Need Is Not a Reason to Be With Someone
There is a version of a relationship that looks like love but isn’t. Two people stuck together because leaving feels harder than staying. Two people who have confused dependency with connection. Two people who would never say out loud that they’re only there because they don’t know what they’d do without the other person. That’s not a relationship. That’s a trap with good lighting.
Nobody Should Need You
The idea that needing someone is romantic is one of the most damaging myths we’ve swallowed whole. Songs celebrate it. Movies build entire plots around it. And then real people walk into real relationships carrying that idea and wonder why everything feels suffocating six months in.
Need comes from a hole. Want comes from fullness. When someone needs you, they’re filling a gap. When someone wants you, they’re choosing to add you to a life that already works. Those are completely different things and they feel completely different to be on the receiving end of.
A Woman Doesn’t Need a Man
Let’s be direct about it. A woman does not need a man to have a functional, meaningful, satisfying life. That stopped being true a long time ago, if it was ever true in the way people pretended it was. She can pay her own bills. She can raise kids. She can build a career, own property, travel alone, and be happy. The old narrative that a woman is incomplete without a man beside her is just that. Old. And wrong.
The same goes the other way.

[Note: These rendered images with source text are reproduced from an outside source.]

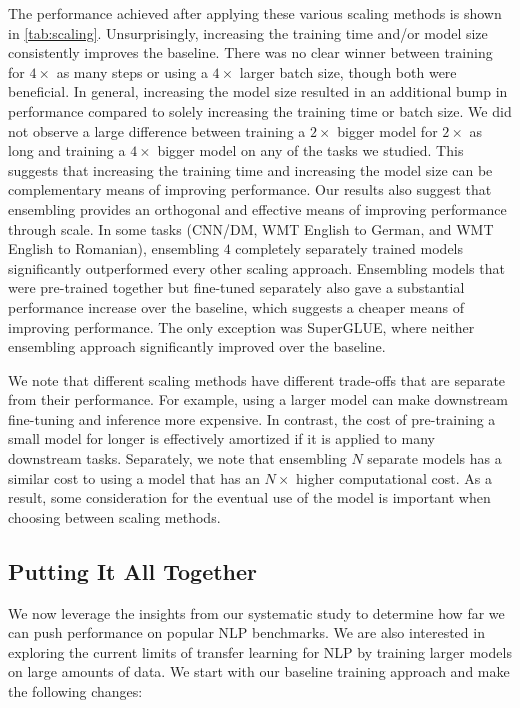 The performance achieved after applying these various scaling methods is shown in \ref{tab:scaling}.
Unsurprisingly, increasing the training time and/or model size consistently improves the baseline. There was no clear winner between training for $4\times$ as many steps or using a $4\times$ larger batch size, though both were beneficial. In general, increasing the model size resulted in an additional bump in performance compared to solely increasing the training time or batch size. We did not observe a large difference between training a $2\times$ bigger model for $2\times$ as long and training a $4\times$ bigger model on any of the tasks we studied. This suggests that increasing the training time and increasing the model size can be complementary means of improving performance. Our results also suggest that ensembling provides an orthogonal and effective means of improving performance through scale. In some tasks (CNN/DM, WMT English to German, and WMT English to Romanian), ensembling $4$ completely separately trained models significantly outperformed every other scaling approach. Ensembling models that were pre-trained together but fine-tuned separately also gave a substantial performance increase over the baseline, which suggests a cheaper means of improving performance. The only exception was SuperGLUE, where neither ensembling approach significantly improved over the baseline.

We note that different scaling methods have different trade-offs that are separate from their performance. For example, using a larger model can make downstream fine-tuning and inference more expensive. In contrast, the cost of pre-training a small model for longer is effectively amortized if it is applied to many downstream tasks. Separately, we note that ensembling $N$ separate models has a similar cost to using a model that has an $N\times$ higher computational cost. As a result, some consideration for the eventual use of the model is important when choosing between scaling methods.

\subsection{Putting It All Together}
\label{sec:together}

We now leverage the insights from our systematic study to determine how far we can push performance on popular NLP benchmarks. We are also interested in exploring the current limits of transfer learning for NLP by training larger models on large amounts of data. We start with our baseline training approach and make the following changes:

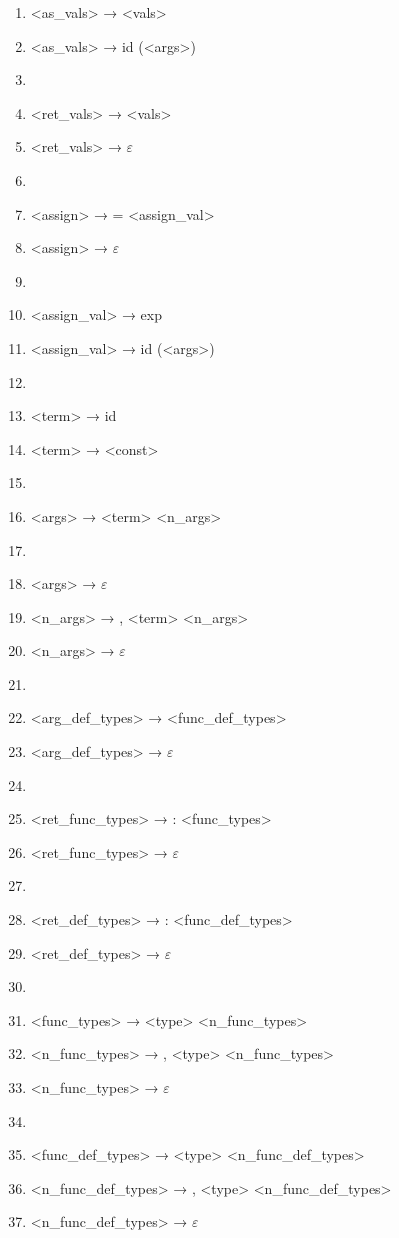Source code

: \documentclass[a4paper, 12pt]{article}
\begin{document}
\begin{enumerate}
    \item <as\_vals> → <vals>
    \item <as\_vals> → id (<args>)
    \item[]
    \item <ret\_vals> → <vals>
    \item <ret\_vals> → $\varepsilon$
    \item[]
    \item <assign> → = <assign\_val>
    \item <assign> → $\varepsilon$
    \item[]
    \item <assign\_val> → exp
    \item <assign\_val> → id (<args>)
    \item[]
    \item <term> → id
    \item <term> → <const>
    \item[]
    \item <args> → <term> <n\_args>
    \item[]
    \item <args> → $\varepsilon$
    \item <n\_args> → , <term> <n\_args>
    \item <n\_args> → $\varepsilon$
    \item[]
    \item <arg\_def\_types> → <func\_def\_types>
    \item <arg\_def\_types> → $\varepsilon$
    \item[]
    \item <ret\_func\_types> → : <func\_types>
    \item <ret\_func\_types> → $\varepsilon$
    \item[]
    \item <ret\_def\_types> → : <func\_def\_types>
    \item <ret\_def\_types> → $\varepsilon$
    \item[]
    \item <func\_types> → <type>  <n\_func\_types>
    \item <n\_func\_types> → , <type>  <n\_func\_types>
    \item <n\_func\_types> → $\varepsilon$
    \item[]
    \item <func\_def\_types> → <type>  <n\_func\_def\_types>
    \item <n\_func\_def\_types> → , <type>  <n\_func\_def\_types>
    \item <n\_func\_def\_types> → $\varepsilon$

\end{enumerate}
\end{document}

A man does not need a woman to validate him or make him feel whole. If you’re walking into a relationship because you can’t function without one, that’s not romantic. That’s something to sort out before you involve another person in it.
The Only Reason to Be Together
So if need is off the table, what’s left? Want. Deliberate, clear-eyed, conscious want. The decision, made every day, to choose this person. Not because you have to. Not because the alternative is scary. Not because you’ve been together so long it would be awkward to stop. Because you actually want to be there.
That choice changes everything about how a relationship works. When both people are there by choice, there’s no hostage dynamic. Nobody is holding the other one in place with guilt or fear or financial dependency. You’re both free to leave, and you’re both choosing to stay. That’s where real intimacy comes from.
What Choosing Someone Actually Looks Like
It’s not a one-time declaration. It’s not the proposal or the anniversary dinner. Choosing your partner is something you do continuously, in the small and unglamorous moments that don’t make it onto anyone’s social media. It’s showing up when you’re tired. It’s having the conversation you’ve been avoiding. It’s asking how they’re doing and actually listening to the answer.
Wanting to be with someone means you actively support them. Not just when it’s easy. Not just when supporting them costs you nothing. You show up for the hard stuff too because you’ve decided this person matters to you. That decision has to be renewed constantly or it quietly stops being true.
Support, Care, Love, Respect
These four words get thrown around a lot. They also describe exactly what a relationship built on want looks like in practice. You support your partner’s growth even when it changes them. You care about their wellbeing without making it about your own feelings. You love them in a way that gives them room to be who they are. You respect them enough to be honest, to listen, and to take them seriously as a person.
None of that is possible in a relationship held together by need. Need is possessive. Need monitors and controls and panics when the other person grows. Want lets people breathe. Want celebrates when your partner thrives because you actually want good things for them, not just for what they give you.
Two Complete People
The strongest relationships are not two halves finding each other. That’s a nice line but it’s backwards. The strongest relationships are two whole people who look at each other and think, my life is good, and it’s better with you in it. They don’t complete each other. They complement each other. There’s a difference.
When you come to a relationship already whole, you’re not there to take. You’re there to give, to share, to build something together that neither of you could build alone. That’s a partnership. That’s what it looks like when two people genuinely choose each other, every day, for all the right reasons.
Make the Choice or Don’t
If you’re in a relationship right now, ask yourself honestly whether you’re there by choice or by default. And ask whether your partner is there by choice or because they don’t see another option. Both answers matter. A relationship where one person is choosing and the other is just staying is not a partnership. It’s a slow fade with occasional good days.
Want is the only valid reason to be with someone. Everything else you can build from there. But you need that as your starting point, or you’re building on sand.